Le placard du jeune de Leusse

Son débit de parole et sa voix claire ne laissent pas non plus deviner les sept décennies déjà traversées par l'obstiné militant. Pour nous, il se souvient de ses années adolescentes passées dans un collège jésuite, où il est "poussé à être un bon petit catholique, à aller à la messe le plus souvent possible, à se confesser, etc.”. "Là-bas je suis forcé à contraindre tout désir qui ne serait pas 'normal', raconte-t-il. J’entre alors dans un tunnel qui va devenir pour moi une spirale infernale de mes 18 et mes 33 ans.”
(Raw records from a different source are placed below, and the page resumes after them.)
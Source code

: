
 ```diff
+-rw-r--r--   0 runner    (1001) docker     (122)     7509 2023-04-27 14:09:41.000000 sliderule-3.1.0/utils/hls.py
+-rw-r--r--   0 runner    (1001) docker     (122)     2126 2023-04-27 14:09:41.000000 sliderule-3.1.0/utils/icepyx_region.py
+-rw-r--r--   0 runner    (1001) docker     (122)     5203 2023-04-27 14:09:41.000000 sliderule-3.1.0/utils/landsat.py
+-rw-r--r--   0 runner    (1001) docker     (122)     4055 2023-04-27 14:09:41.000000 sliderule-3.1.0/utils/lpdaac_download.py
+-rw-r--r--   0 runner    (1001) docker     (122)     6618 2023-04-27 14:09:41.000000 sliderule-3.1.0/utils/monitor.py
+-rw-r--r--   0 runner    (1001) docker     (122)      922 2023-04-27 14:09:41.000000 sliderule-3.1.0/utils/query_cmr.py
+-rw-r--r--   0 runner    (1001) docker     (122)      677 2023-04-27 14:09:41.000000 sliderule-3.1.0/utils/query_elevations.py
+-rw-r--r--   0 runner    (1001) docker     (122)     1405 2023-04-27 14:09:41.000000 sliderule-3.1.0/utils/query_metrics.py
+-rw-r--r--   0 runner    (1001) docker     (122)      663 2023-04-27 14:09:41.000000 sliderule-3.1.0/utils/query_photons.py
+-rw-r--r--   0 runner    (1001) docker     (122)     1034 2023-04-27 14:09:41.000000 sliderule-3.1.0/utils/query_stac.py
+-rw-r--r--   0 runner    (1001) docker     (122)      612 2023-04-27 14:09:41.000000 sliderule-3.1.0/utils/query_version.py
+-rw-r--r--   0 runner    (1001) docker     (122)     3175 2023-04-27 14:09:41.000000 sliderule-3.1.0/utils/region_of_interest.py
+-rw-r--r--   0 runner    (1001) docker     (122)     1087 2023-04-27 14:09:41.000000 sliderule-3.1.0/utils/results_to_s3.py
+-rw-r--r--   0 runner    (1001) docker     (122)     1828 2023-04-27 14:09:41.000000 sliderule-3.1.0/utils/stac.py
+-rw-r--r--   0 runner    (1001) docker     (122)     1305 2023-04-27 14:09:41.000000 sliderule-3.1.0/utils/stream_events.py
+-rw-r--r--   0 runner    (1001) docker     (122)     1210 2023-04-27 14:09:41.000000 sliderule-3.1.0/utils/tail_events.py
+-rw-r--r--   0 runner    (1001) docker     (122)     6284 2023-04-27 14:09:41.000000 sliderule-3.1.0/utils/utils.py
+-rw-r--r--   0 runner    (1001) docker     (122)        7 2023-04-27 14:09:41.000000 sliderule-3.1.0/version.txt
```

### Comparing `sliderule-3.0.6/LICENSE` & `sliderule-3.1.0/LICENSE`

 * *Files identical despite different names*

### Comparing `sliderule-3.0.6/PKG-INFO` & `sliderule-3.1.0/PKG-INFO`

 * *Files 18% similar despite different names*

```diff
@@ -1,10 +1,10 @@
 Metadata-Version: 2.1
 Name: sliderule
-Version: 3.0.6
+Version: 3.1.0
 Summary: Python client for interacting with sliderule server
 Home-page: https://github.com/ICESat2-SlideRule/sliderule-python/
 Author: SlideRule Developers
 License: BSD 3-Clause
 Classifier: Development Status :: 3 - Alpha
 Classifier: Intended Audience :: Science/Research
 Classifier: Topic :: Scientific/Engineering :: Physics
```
Après avoir vécu la première moitié de sa vie au placard, il raconte que son mal-être s’est résolu lorsqu'il a rencontré, à la Direction régionale de l’équipement, à Marseille, “quelqu’un qui petit à petit m'a séduit, et qui se trouvait disponible parce qu’il venait de divorcer, et que lui-même était en pleine interrogation sur ce qu’il était.

"Au GLH, ils parlaient de choses dont jamais je n’avais entendu parler : des questions de sexualité, librement. Ça me faisait un peu rougir."
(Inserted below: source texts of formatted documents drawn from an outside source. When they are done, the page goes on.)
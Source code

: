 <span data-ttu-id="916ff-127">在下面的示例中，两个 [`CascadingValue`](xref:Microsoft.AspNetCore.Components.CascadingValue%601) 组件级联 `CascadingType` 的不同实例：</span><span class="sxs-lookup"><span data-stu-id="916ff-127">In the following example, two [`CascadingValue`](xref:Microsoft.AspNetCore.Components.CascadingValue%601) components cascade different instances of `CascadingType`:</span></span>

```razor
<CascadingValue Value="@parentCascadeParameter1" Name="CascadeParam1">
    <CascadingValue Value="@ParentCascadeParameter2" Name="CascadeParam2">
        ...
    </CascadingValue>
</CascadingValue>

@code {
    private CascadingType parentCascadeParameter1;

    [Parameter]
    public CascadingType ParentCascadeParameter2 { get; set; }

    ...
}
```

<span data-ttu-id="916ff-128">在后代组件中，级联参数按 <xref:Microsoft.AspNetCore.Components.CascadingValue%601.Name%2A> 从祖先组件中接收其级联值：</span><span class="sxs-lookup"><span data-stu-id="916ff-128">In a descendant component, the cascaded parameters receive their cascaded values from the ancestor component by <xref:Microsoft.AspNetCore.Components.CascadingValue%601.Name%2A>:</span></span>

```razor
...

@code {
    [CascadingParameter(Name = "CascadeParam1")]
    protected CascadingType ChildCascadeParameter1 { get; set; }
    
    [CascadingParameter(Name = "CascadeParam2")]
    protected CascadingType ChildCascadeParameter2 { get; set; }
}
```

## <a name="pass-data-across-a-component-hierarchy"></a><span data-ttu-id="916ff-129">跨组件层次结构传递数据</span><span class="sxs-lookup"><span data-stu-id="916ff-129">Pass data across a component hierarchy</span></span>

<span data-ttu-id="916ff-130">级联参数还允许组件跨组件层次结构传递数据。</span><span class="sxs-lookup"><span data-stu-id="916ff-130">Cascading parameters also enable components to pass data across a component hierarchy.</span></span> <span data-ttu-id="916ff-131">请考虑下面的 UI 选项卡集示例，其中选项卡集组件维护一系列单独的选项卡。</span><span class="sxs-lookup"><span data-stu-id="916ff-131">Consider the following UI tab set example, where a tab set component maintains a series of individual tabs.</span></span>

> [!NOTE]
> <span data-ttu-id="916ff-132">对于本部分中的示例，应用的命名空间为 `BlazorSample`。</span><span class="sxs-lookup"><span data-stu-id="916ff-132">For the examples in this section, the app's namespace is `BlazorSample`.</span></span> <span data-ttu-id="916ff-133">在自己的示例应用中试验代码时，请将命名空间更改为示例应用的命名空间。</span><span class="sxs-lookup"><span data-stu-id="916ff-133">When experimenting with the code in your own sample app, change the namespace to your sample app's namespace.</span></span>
La relation avec ce premier amant est de courte durée. "Après m'avoir cueilli, il m’a rapidement rejeté”, nous confie Christian de Leusse. Par chance, ledit bien-aimé faisait partie de la Ligue communiste révolutionnaire (LCR), où Christian est introduit auprès de Jacques Fortin, représentant de “l’aile homosexuelle”. Ce dernier, cofondateur du jeune GLH (Groupe de libération homosexuelle) de Marseille, lui en ouvre les portes, permettant à Christian de sortir de sa solitude. À peine franchies le seuil du local, situé rue Palud, le trentenaire se sent comme "décoincé”. "Ils évoquaient des choses dont jamais je n’avais entendu parler, et débattaient librement de sexualité. Ce qui me faisait un peu rougir.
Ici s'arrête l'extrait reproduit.